### DATA ###

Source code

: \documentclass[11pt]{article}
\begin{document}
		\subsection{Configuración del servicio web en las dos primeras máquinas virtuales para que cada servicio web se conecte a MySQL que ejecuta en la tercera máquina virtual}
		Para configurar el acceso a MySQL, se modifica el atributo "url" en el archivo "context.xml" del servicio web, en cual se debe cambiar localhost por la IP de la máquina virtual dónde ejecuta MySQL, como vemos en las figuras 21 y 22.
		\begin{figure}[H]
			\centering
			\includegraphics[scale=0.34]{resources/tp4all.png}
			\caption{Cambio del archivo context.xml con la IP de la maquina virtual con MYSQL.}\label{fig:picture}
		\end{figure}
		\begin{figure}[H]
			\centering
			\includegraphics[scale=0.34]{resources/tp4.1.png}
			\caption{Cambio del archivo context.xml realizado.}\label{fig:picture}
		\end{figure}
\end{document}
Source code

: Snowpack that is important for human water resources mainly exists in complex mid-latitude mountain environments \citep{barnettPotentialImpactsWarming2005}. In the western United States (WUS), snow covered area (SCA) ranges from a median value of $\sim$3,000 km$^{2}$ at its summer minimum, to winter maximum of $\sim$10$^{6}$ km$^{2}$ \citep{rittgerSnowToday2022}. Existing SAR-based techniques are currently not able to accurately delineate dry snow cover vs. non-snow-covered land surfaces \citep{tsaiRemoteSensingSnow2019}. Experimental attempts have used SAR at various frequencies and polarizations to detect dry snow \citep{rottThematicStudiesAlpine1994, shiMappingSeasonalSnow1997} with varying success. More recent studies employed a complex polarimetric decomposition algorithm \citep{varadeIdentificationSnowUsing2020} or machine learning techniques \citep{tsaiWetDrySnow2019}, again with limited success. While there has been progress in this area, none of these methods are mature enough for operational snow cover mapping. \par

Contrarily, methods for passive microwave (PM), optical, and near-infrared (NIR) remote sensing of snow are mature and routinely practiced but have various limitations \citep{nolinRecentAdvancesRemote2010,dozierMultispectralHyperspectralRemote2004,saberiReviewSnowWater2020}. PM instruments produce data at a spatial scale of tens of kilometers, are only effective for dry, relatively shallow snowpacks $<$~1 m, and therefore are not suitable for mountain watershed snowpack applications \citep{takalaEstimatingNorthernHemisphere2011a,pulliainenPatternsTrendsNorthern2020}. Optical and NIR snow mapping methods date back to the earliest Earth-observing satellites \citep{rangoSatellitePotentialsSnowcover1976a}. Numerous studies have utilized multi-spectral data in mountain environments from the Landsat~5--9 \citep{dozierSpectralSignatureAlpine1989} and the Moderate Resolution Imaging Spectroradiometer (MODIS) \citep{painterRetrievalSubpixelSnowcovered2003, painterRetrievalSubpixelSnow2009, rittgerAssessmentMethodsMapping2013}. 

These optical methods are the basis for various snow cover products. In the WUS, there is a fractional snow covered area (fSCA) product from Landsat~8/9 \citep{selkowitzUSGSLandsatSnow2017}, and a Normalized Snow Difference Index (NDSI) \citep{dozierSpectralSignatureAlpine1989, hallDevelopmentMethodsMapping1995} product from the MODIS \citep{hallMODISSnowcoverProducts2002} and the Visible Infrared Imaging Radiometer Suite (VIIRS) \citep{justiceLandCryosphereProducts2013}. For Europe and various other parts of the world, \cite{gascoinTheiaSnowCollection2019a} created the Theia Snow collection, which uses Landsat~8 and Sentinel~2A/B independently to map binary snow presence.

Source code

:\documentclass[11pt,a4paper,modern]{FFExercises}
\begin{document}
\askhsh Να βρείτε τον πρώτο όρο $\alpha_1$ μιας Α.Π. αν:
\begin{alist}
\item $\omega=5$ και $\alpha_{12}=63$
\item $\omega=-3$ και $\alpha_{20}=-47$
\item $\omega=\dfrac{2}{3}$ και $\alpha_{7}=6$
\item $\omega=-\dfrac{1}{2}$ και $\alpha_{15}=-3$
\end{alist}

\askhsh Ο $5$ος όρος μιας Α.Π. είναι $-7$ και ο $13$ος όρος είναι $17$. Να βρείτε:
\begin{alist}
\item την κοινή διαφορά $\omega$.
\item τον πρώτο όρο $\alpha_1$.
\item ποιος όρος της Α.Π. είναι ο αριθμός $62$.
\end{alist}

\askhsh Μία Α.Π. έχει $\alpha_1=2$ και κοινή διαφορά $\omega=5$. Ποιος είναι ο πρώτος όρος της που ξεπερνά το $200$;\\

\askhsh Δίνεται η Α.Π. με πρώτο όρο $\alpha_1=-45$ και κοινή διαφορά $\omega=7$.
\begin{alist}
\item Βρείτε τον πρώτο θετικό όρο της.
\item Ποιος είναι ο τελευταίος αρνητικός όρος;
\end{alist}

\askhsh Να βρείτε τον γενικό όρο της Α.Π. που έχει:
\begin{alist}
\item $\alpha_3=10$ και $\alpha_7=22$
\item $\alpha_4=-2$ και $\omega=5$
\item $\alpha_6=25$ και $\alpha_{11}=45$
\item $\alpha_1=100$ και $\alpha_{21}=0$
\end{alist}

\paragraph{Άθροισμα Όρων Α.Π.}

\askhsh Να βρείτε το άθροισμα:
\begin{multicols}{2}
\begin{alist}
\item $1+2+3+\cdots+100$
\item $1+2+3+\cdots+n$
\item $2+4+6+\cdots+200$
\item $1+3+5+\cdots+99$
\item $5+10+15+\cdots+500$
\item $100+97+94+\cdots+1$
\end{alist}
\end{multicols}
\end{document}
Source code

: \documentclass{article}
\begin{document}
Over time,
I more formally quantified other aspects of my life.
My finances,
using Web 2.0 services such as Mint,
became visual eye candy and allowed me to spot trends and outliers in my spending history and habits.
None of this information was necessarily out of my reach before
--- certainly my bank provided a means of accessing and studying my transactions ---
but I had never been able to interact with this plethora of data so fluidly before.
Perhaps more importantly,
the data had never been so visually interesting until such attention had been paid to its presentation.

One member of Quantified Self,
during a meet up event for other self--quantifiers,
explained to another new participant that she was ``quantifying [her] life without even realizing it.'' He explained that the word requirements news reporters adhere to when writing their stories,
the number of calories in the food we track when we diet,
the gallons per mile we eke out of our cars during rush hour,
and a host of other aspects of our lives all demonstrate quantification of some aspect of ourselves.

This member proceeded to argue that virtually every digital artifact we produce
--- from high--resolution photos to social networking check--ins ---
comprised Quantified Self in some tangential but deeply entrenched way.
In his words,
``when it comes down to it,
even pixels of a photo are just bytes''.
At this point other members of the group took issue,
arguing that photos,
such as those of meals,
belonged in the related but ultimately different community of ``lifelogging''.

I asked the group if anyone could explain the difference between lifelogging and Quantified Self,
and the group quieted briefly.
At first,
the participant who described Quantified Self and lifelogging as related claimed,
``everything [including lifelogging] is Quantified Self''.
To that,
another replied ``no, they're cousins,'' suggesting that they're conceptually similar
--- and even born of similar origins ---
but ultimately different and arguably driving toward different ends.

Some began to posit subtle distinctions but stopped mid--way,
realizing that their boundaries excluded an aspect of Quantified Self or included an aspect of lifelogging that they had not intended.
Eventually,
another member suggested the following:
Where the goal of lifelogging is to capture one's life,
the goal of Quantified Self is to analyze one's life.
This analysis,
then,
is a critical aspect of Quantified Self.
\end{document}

###

• BRIEF: Scan the records above for the word "have" and return every line where it occurs.

• RESPONSE BOX:
: Snowpack that is important for human water resources mainly exists in complex mid-latitude mountain environments \citep{barnettPotentialImpactsWarming2005}. In the western United States (WUS), snow covered area (SCA) ranges from a median value of $\sim$3,000 km$^{2}$ at its summer minimum, to winter maximum of $\sim$10$^{6}$ km$^{2}$ \citep{rittgerSnowToday2022}. Existing SAR-based techniques are currently not able to accurately delineate dry snow cover vs. non-snow-covered land surfaces \citep{tsaiRemoteSensingSnow2019}. Experimental attempts have used SAR at various frequencies and polarizations to detect dry snow \citep{rottThematicStudiesAlpine1994, shiMappingSeasonalSnow1997} with varying success. More recent studies employed a complex polarimetric decomposition algorithm \citep{varadeIdentificationSnowUsing2020} or machine learning techniques \citep{tsaiWetDrySnow2019}, again with limited success. While there has been progress in this area, none of these methods are mature enough for operational snow cover mapping. \par
Contrarily, methods for passive microwave (PM), optical, and near-infrared (NIR) remote sensing of snow are mature and routinely practiced but have various limitations \citep{nolinRecentAdvancesRemote2010,dozierMultispectralHyperspectralRemote2004,saberiReviewSnowWater2020}. PM instruments produce data at a spatial scale of tens of kilometers, are only effective for dry, relatively shallow snowpacks $<$~1 m, and therefore are not suitable for mountain watershed snowpack applications \citep{takalaEstimatingNorthernHemisphere2011a,pulliainenPatternsTrendsNorthern2020}. Optical and NIR snow mapping methods date back to the earliest Earth-observing satellites \citep{rangoSatellitePotentialsSnowcover1976a}. Numerous studies have utilized multi-spectral data in mountain environments from the Landsat~5--9 \citep{dozierSpectralSignatureAlpine1989} and the Moderate Resolution Imaging Spectroradiometer (MODIS) \citep{painterRetrievalSubpixelSnowcovered2003, painterRetrievalSubpixelSnow2009, rittgerAssessmentMethodsMapping2013}. 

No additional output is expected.